Mais dans les années 1978-1991, eut lieu la grande dérégulation de l’industrie bancaire et du marché financier, partie de Wall Street, étendue à la City de Londres, à l’Europe et au monde. Le délit d’initiés est devenu permanent parce que les entreprises cotées en bourse ont profité de cette dérégulation d’alors pour commander la hausse artificielle de leurs actions. Leur équipe dirigeante conseillée par les banques et avocats d’affaires le font chaque fois qu’elles décident de racheter un certain montant de leurs propres actions dans des conditions connues des seuls initiés (Buyback). Parmi ceux-ci figurent les dirigeants eux-mêmes, qui seront récompensés du bon pilotage du délit par :
- des stock-options, le droit d’acheter au prix d’origine (bas) un lot d’actions quand leur valeur aura monté comme prévu[7], d’autant plus que les décisions de réduction des coûts(licenciements, délocalisations, etc.) auront amplifié l’encouragement à acheter l’action en hausse artificielle ;
- des salaires somptuaires et
- des « parachutes dorés » lors de leur licenciement prévu à l’avance. Ce sont des bonus exceptionnels payés au dirigeant que l’on remercie après que le cours en bourse ait suivi un cycle complet: hausse, puis baisse.
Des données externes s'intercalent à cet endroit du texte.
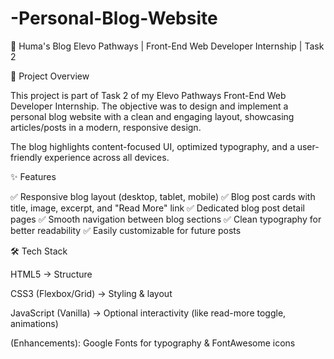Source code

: # -Personal-Blog-Website
📝 Huma's Blog 
Elevo Pathways | Front-End Web Developer Internship | Task 2


📌 Project Overview

This project is part of Task 2 of my Elevo Pathways Front-End Web Developer Internship.
The objective was to design and implement a personal blog website with a clean and engaging layout, showcasing articles/posts in a modern, responsive design.

The blog highlights content-focused UI, optimized typography, and a user-friendly experience across all devices.


✨ Features

✅ Responsive blog layout (desktop, tablet, mobile)
✅ Blog post cards with title, image, excerpt, and "Read More" link
✅ Dedicated blog post detail pages
✅ Smooth navigation between blog sections
✅ Clean typography for better readability
✅ Easily customizable for future posts



🛠 Tech Stack

HTML5 → Structure

CSS3 (Flexbox/Grid) → Styling & layout

JavaScript (Vanilla) → Optional interactivity (like read-more toggle, animations)

(Enhancements): Google Fonts for typography & FontAwesome icons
On le remercie pour quoi ? Pour avoir menti, en encourageant le marché public à acheter l’action quand il savait que son action allait finir par la faire chuter. Et on recommence avec un autre dirigeant.
En 2002, Fortune Magazine dénonce la financiarisation.
La dérégulation des banques [8] a permis à celles-ci de devenir actrices et pilotes à la fois, en ignorant les conflits d’intérêt, allant parfois jusqu’à utiliser l’épargne du public comme masse de manœuvre pour garantir indirectement ces opérations [9].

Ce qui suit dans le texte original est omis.